What’s amazing about AES-X140 is that it crams a huge amount of audio data onto Cat-5 Ethernet cable. No longer will we need expensive MADI, fragile fiber or clunky TDIF cable to interconnect our various digital hardware devices. We will now be able to use cheap and flexible cable you can buy at Staples and have runs up to 100 meters, with predictable latencies of less than 80 microseconds. How much data? How about 24 channels of DSD or 96kHz 24-bit PCM, or 48 channels of 48kHz, 24-bit PCM? That’s in addition to a 5Mbit/second data channel, which can be used for timecode, remote control, TCP/IP, metadata or about 160 MIDI streams.

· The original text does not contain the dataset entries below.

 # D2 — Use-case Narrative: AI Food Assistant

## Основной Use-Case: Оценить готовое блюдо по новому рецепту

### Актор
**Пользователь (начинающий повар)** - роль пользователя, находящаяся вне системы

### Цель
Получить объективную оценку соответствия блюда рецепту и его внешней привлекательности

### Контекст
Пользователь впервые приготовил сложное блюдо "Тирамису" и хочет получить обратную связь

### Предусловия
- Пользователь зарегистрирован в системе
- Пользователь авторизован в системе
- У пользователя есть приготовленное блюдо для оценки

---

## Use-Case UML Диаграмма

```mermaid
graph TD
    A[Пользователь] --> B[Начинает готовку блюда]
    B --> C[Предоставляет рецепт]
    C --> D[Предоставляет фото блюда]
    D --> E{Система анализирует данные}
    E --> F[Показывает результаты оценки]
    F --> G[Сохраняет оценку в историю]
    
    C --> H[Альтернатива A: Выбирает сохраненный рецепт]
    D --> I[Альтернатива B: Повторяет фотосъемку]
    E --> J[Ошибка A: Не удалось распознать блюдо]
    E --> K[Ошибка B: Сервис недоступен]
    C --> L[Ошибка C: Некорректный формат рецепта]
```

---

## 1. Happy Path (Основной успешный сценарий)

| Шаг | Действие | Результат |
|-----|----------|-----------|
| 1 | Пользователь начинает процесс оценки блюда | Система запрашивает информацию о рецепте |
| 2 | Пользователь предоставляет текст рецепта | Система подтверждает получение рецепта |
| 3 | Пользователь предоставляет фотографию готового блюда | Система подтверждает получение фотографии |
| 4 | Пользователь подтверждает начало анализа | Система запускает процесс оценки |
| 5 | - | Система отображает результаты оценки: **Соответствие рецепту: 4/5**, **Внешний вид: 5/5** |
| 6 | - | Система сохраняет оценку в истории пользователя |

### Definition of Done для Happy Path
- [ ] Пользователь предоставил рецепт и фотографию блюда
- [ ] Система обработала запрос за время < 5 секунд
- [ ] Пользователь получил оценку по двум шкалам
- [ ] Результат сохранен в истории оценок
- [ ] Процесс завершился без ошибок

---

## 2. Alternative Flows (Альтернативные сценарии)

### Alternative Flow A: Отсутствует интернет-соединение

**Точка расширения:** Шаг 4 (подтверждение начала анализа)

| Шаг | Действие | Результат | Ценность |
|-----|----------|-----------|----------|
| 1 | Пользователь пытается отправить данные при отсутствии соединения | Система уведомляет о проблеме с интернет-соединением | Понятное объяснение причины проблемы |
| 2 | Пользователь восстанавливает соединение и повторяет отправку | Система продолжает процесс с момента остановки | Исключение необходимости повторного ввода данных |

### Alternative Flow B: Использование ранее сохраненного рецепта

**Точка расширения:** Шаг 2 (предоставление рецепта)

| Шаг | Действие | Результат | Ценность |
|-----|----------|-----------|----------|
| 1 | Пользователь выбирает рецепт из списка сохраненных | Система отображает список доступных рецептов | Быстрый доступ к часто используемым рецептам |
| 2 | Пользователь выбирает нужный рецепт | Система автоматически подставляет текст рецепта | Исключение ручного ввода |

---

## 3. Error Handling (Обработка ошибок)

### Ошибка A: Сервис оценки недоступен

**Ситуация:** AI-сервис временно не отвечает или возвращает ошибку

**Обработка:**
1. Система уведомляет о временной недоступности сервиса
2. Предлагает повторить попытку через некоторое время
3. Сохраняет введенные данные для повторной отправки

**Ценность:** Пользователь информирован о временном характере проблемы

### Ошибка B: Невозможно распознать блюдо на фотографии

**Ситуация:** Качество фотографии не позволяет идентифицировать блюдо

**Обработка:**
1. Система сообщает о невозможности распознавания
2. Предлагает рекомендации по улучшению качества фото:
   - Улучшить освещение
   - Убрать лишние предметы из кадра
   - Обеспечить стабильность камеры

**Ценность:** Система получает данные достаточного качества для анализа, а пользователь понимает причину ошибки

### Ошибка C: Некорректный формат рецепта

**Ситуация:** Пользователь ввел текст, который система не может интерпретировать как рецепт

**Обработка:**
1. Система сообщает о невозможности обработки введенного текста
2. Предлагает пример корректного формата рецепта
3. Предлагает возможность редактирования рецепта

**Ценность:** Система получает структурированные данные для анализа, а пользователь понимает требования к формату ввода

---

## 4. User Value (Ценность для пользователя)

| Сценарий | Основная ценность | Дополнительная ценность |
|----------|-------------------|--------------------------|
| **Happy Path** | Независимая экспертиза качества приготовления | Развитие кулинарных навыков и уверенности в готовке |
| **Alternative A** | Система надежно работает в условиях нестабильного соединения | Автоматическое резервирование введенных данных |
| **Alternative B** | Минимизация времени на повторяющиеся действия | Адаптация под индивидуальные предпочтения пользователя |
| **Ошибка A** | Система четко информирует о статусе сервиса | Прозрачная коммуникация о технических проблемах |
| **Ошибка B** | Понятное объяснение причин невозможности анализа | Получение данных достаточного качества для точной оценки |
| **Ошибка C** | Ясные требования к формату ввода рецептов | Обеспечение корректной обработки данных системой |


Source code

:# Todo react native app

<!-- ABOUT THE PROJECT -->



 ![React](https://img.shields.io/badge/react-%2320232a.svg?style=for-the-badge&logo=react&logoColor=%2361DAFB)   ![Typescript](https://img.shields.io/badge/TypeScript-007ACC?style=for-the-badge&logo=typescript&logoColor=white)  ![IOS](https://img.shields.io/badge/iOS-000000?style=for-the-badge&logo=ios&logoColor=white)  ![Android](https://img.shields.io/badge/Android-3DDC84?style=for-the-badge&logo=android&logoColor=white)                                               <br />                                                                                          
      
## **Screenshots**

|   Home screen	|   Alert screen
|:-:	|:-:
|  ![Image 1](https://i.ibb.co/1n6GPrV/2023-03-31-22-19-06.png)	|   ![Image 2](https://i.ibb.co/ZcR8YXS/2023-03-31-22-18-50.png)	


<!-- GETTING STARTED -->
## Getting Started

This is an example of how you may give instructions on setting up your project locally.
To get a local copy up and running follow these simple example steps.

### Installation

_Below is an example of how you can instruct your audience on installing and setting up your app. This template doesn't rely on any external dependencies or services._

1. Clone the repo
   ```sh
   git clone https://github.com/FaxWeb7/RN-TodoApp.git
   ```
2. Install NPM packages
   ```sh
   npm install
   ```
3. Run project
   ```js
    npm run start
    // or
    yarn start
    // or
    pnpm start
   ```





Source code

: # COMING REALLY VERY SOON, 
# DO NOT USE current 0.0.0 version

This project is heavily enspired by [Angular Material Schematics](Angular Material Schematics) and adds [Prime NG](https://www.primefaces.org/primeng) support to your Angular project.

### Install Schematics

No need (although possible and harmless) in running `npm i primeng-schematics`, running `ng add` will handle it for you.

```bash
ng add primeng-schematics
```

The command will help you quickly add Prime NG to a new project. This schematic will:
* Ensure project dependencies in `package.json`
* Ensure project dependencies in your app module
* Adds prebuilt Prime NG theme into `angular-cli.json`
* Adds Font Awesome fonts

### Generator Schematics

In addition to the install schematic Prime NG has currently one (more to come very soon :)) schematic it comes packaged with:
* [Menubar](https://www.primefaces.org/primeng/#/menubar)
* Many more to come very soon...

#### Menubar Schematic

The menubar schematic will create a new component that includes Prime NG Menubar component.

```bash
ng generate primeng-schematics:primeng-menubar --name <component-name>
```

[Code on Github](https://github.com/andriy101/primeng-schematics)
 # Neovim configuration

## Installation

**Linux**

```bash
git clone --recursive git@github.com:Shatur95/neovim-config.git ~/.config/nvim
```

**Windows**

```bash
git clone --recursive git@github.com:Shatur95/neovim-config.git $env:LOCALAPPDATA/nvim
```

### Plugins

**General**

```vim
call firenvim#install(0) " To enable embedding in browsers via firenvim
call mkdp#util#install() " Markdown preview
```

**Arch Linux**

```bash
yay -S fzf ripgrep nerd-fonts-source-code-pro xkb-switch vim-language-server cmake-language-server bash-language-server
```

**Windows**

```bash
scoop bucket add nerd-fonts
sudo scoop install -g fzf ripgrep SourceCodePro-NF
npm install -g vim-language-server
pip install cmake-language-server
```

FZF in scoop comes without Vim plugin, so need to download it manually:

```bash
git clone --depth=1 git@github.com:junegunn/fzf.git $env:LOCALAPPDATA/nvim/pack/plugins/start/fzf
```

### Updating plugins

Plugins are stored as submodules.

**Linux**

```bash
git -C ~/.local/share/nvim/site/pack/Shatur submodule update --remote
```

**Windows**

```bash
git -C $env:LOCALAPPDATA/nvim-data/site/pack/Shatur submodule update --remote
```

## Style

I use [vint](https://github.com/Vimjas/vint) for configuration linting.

Also out of plain sight are those companies that make the chips that go into the gear we use. What they like to show at AES are how they can make life easier, better and cheaper for their customers — the manufacturers themselves. Among these is Analog Devices, a major player in the audio industry from Norwood, Mass. (which, as anyone who has seen a car commercial on Boston TV knows, is pronounced “NAAH-wud”), whose SHARC Audio ICs have for some time been at the core of products from Mackie, Tascam, Studer, Harrison and many other pro audio makers, as well as consumer and car audio manufacturers. Besides announcing the latest line of more powerful chips, the company revealed a slick new software development tool called VisualAudio, which uses a graphic object-oriented interface to create code for its processors. The software should help speed up development time for companies using the chips through all four phases of the process: design, code generation, tuning and testing. It includes a large library of audio function modules, a customizable user interface to optimize control and testing functions, and support for a broad range of codecs. Users can write their own modules using C or assembly language and save the modules and sub-systems they develop for use in their next generation of products.

Along the same lines, but with one critical difference, is a new company called Anadigm, with headquarters in Cheshire, England, and Tempe, Ariz. “The idea for the company came out of Motorola,” co-founder and CTO Ian Macbeth told me. “They stopped doing programmable chips, so we took it over.” Anadigm is selling field-programmable chip sets that operate in the analog domain and has created an extensive set of development tools for the chips. “The silicon is software-configurable, with the modules defined by the code,” explains Macbeth, “so you can build your own circuits and control interfaces and keep everything in the analog domain, avoiding the need for all those converters.” The whole development kit, including the software, sells for a mere $199. “The goal is to bring down the cost of DSP design for manufacturers of smaller systems. We make our money selling them the chips.” Initially, the company will focus on speaker systems, guitar effects and synthesizers, and will include a library of pre-packaged code for filters, crossovers, oscillators, and dynamic and time-based effects. But Anadigm is also looking to the auto sound, architectural acoustics and home theater markets, and further down the road, it hopes to cross over into areas beyond audio.

So thanks San Francisco and thanks AES. What say we do it again in two years?

Paul Lehrman writes from a blue state.